Requirements for an agent infrastructure (or agent meeting point) are considered by Chess et al. [7]. Goldszmidt and Yemini [13] extend the notion of an agent infrastructure to encompass real-time control and system management. A proprietary agent infrastructure is described by White [26,27]. Proposals abound for agent implementation languages: (Safe-)Tcl [6,23], Java [14,18] and Telescript [27,28] seem to be some of the more important contenders.
In this section we consider the requirements that mobile agents place on the systems they're running on, and vice-versa.
To be useful, an agent needs to interact with its host system and other agents - it must access information that the host offers or negotiate with other agents about the exchange of services. Agents must also be able to move within heterogeneous networks of computers. This is only possible if there is a common framework for agent operations across the whole network: a standardized agent infrastructure. This infrastructure must offer basic support for agent mobility and communications. It must also protect the host from unauthorized access by agents and safeguard the agents' integrity as well as possible.

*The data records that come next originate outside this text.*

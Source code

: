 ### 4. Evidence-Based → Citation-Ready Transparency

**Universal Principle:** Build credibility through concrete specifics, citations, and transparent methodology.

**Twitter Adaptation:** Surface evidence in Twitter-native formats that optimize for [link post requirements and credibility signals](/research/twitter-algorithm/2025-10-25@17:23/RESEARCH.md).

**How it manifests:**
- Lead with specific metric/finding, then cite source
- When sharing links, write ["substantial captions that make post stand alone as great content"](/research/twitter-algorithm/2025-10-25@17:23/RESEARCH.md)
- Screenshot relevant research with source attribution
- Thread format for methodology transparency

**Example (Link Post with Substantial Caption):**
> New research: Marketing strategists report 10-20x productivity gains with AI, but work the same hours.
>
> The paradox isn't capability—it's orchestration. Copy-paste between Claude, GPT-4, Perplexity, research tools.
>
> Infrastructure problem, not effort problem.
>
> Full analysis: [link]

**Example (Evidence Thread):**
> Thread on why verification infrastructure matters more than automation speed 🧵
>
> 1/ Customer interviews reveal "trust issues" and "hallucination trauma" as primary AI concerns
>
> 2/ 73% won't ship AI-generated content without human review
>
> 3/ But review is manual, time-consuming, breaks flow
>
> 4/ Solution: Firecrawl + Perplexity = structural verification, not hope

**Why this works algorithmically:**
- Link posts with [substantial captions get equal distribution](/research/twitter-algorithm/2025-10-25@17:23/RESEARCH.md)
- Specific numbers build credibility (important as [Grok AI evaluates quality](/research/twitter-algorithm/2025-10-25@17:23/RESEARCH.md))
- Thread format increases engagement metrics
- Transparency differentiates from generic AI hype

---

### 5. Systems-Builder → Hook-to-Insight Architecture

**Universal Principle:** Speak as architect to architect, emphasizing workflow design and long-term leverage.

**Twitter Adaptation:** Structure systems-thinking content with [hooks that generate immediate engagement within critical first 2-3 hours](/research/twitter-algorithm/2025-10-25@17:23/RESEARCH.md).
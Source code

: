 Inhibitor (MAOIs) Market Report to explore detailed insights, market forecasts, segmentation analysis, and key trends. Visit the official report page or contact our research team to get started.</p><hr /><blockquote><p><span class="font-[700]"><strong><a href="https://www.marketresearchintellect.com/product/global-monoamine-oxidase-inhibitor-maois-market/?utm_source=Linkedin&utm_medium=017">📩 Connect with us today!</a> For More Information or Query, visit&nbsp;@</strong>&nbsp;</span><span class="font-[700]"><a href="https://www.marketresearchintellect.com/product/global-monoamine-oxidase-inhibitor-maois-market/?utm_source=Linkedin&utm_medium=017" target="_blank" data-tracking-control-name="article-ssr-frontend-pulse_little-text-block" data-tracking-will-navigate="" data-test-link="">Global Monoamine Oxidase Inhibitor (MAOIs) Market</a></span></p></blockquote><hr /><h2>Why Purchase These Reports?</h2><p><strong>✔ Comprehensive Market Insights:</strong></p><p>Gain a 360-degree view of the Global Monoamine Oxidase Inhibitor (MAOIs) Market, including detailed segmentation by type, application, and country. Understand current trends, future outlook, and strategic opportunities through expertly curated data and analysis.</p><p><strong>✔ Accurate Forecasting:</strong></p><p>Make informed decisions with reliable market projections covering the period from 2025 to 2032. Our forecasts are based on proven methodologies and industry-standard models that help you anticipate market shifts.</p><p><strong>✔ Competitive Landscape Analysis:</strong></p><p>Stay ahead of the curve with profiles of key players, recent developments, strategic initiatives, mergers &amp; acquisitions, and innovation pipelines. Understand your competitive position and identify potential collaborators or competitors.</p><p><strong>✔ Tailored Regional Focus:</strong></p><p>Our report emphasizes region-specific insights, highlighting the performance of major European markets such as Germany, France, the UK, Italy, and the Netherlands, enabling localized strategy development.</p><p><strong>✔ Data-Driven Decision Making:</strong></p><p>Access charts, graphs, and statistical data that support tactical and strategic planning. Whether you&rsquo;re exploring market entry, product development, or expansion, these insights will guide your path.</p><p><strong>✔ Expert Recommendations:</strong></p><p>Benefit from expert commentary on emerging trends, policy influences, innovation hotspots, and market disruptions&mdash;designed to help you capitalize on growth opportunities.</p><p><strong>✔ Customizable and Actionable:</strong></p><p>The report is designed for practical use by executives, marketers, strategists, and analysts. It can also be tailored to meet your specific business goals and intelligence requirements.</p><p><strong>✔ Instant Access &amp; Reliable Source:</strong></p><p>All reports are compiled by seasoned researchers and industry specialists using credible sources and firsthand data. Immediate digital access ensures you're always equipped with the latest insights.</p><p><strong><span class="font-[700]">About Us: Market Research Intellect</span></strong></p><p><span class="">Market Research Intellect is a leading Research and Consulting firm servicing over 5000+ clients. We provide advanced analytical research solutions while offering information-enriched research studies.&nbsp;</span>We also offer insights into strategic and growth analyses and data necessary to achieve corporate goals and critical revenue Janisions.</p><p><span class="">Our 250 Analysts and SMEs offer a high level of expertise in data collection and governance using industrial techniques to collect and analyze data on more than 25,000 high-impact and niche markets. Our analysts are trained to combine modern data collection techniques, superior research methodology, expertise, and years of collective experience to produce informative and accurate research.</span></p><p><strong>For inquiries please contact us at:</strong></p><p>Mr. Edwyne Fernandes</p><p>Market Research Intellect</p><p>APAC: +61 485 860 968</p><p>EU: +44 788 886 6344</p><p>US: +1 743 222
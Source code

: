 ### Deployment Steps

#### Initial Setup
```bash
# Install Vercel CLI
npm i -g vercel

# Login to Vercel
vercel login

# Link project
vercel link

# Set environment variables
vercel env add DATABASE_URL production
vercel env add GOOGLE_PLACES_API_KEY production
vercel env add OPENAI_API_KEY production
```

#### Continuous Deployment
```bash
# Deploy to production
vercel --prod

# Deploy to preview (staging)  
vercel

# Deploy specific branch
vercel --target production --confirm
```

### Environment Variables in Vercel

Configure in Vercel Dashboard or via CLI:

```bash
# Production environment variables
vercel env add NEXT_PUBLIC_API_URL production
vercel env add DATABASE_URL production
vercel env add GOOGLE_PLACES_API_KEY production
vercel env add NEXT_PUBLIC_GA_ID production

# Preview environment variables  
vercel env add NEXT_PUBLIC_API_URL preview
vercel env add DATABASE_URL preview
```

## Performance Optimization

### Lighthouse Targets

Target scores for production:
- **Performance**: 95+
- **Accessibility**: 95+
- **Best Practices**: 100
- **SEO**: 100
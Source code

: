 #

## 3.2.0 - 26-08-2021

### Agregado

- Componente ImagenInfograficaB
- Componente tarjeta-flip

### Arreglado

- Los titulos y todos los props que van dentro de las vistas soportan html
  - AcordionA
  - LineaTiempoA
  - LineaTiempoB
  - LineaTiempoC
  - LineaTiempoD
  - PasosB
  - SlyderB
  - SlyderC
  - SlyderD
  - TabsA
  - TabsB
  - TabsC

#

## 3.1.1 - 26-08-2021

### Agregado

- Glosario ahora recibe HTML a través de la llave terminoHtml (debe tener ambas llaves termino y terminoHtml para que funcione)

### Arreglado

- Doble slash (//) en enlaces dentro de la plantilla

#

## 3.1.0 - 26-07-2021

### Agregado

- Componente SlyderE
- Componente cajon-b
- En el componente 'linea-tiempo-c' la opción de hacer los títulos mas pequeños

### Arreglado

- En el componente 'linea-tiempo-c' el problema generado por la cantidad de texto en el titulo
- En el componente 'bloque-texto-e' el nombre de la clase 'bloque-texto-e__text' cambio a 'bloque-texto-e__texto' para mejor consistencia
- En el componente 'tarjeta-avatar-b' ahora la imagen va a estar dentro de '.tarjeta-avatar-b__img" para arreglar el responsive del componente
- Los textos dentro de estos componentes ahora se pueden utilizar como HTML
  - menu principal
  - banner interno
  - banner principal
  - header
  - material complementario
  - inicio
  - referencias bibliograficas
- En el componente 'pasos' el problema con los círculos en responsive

The basis of our architecture model for an agent infrastructure is the notion of an agent server. This is a program (like a mail server, FTP server, ...) which runs on every computer that will be accessible to agents and is in charge of the agents running on that computer. Its tasks include accepting agents, creating the appropriate runtime environments, supervising the agents' execution (in the meantime answering queries about their status) and terminating them if so directed. The agent server must also organize agent transfer to other hosts, manage communications among agents as well as between agents and their owners and do authentication and access control for all agent operations. In a network of agent servers, each individual server may be expected to participate in management operations such as the gathering of usage statistics.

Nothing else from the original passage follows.